The plaintiffs, a group of property owners who say in court papers that they live in close proximity to the monument, argue that Northam’s order violates several provisions of the Virginia Constitution as well as a restrictive covenant contained in the 1887 and 1890 deeds that transferred the monument and ground it rests on to the state.
The central issue in the case is “does the governor have the power to make this determination on his own?” said Patrick McSweeney, an attorney for the plaintiffs.
Richmond Circuit Court Judge W. Reilly Marchant said he would rule “within a week."
If Marchant declines to toss the lawsuit, a trial is expected in October, according to Herring’s office.
In early June, Northam announced plans to remove the statue, citing the pain felt across the country about the death of Floyd, whose death in police custody galvanized widespread protests over police brutality and racism. But Northam's plans have been tied up in court since then.
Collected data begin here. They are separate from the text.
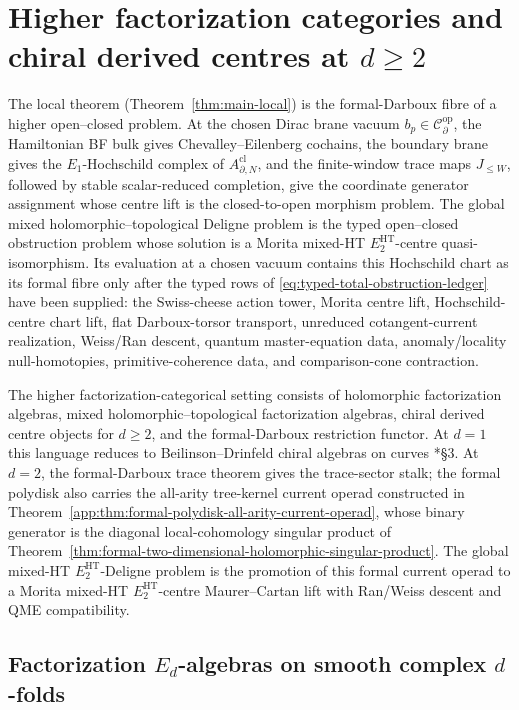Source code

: \section{Higher factorization categories and chiral derived centres at \texorpdfstring{$d\geq 2$}{d>=2}}\label{app:higher-factorization-categories}

The local theorem (Theorem~\ref{thm:main-local}) is the
formal-Darboux fibre of a higher open--closed problem.  At the chosen
Dirac brane vacuum \(b_p\in\mathcal{C}^{\mathrm{op}}_\partial\), the
Hamiltonian BF bulk gives Chevalley--Eilenberg cochains, the boundary
brane gives the \(E_1\)-Hochschild complex of
\(A^{\mathrm{cl}}_{\partial,N}\), and the finite-window trace maps
\(J_{\leq W}\), followed by stable scalar-reduced completion, give the coordinate
generator assignment whose centre lift is the closed-to-open morphism
problem.  The global mixed holomorphic--topological Deligne problem is
the typed open--closed obstruction problem whose solution is a
Morita mixed-HT \(E_2^{\mathrm{HT}}\)-centre quasi-isomorphism.  Its
evaluation at a chosen vacuum contains this Hochschild chart as its
formal fibre only after the typed rows of
\eqref{eq:typed-total-obstruction-ledger} have been supplied: the
Swiss-cheese action tower, Morita centre lift, Hochschild-centre chart
lift, flat Darboux-torsor transport, unreduced cotangent-current
realization, Weiss/Ran descent, quantum master-equation data,
anomaly/locality null-homotopies, primitive-coherence data, and
comparison-cone contraction.

The higher factorization-categorical setting consists of holomorphic
factorization algebras, mixed holomorphic--topological factorization
algebras, chiral derived centre objects for \(d\geq2\), and the
formal-Darboux restriction functor.  At \(d=1\) this language reduces
to Beilinson--Drinfeld chiral algebras on curves
\cite{beilinson-drinfeld-chiral}*{\S 3}.  At \(d=2\), the formal-Darboux
trace theorem gives the trace-sector stalk; the formal polydisk also
carries the all-arity tree-kernel current operad constructed in
Theorem~\ref{app:thm:formal-polydisk-all-arity-current-operad}, whose
binary generator is the diagonal local-cohomology singular product of
Theorem~\ref{thm:formal-two-dimensional-holomorphic-singular-product}.
The global mixed-HT \(E_2^{\mathrm{HT}}\)-Deligne problem is the
promotion of this formal current operad to a Morita mixed-HT
\(E_2^{\mathrm{HT}}\)-centre Maurer--Cartan lift with Ran/Weiss descent
and QME compatibility.

\subsection{\texorpdfstring{Factorization $E_d$-algebras on smooth complex $d$-folds}{Factorization Ed-algebras on smooth complex d-folds}}\label{app:hfc:fact-Ed}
Floyd’s death also sparked a renewed wave of Confederate monument removals across the U.S., just like a violent 2017 white supremacist rally in Charlottesville before it and a mass shooting at a historic African American church in South Carolina before that.
Critics of the statues say they distastefully glorify people who fought to preserve slavery in the South. Others say their removal amounts to erasing history.
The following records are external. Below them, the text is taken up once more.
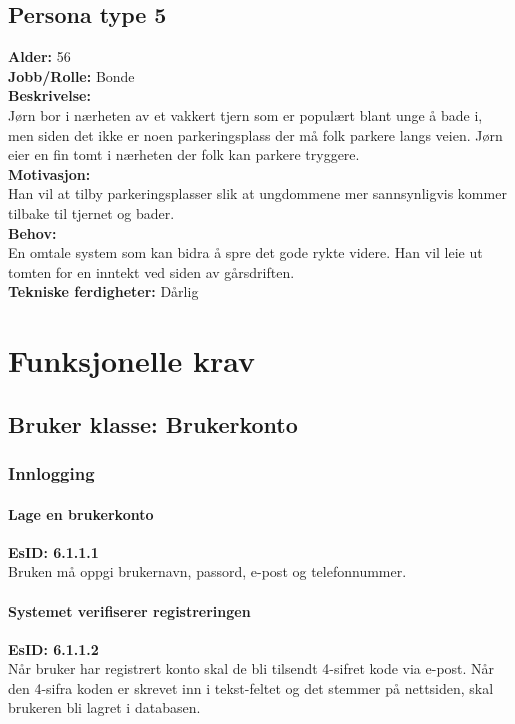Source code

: \documentclass[12pt]{article}
\newcommand{\EsID}[1]{\textbf{EsID: #1}\\}
\begin{document}
    \subsection{Persona type 5}
    \textbf{Alder:} 56\\\textbf{Jobb/Rolle:} Bonde\\\textbf{Beskrivelse:}\\Jørn bor i nærheten av et vakkert tjern som er populært blant unge å bade i, men siden det ikke er noen parkeringsplass der må folk parkere langs veien. Jørn eier en fin tomt i nærheten der folk kan parkere tryggere.\\\textbf{Motivasjon:}\\Han vil at tilby parkeringsplasser slik at ungdommene mer sannsynligvis kommer tilbake til tjernet og bader.\\\textbf{Behov:}\\En omtale system som kan bidra å spre det gode rykte videre. Han vil leie ut tomten for en inntekt ved siden av gårsdriften.\\\textbf{Tekniske ferdigheter:} Dårlig

\section{Funksjonelle krav}

    \subsection{Bruker klasse: Brukerkonto}

        \subsubsection{Innlogging}
        
            \paragraph{Lage en brukerkonto}
            \EsID{6.1.1.1}
            Bruken må oppgi brukernavn, passord, e-post og telefonnummer.

            \paragraph{Systemet verifiserer registreringen}
            \EsID{6.1.1.2}
            Når bruker har registrert konto skal de bli tilsendt 4-sifret kode via e-post. Når den 4-sifra koden er skrevet inn i tekst-feltet og det stemmer på nettsiden, skal brukeren bli lagret i databasen.
\end{document}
Now cloaked in graffiti, the Lee statue and other nearby monuments have become a rallying point during ongoing social justice protests and occasional clashes with police.
The statue was put in place in Richmond, the capital of the Confederacy for most of the Civil War, at a time when Reconstruction had ended and Jim Crow racial segregation laws were on the rise.
It is a one-of-a-kind piece by internationally renowned French sculptor Marius-Jean-Antonin Mercie and is considered a “masterpiece,” according to its nomination to the National Register of Historic Places, where it has been listed since 2007.
It sits in the middle of a traffic circle, a grassy island of state-owned land.
Four other prominent statues of Confederate leaders have been taken down from city property along the avenue this summer.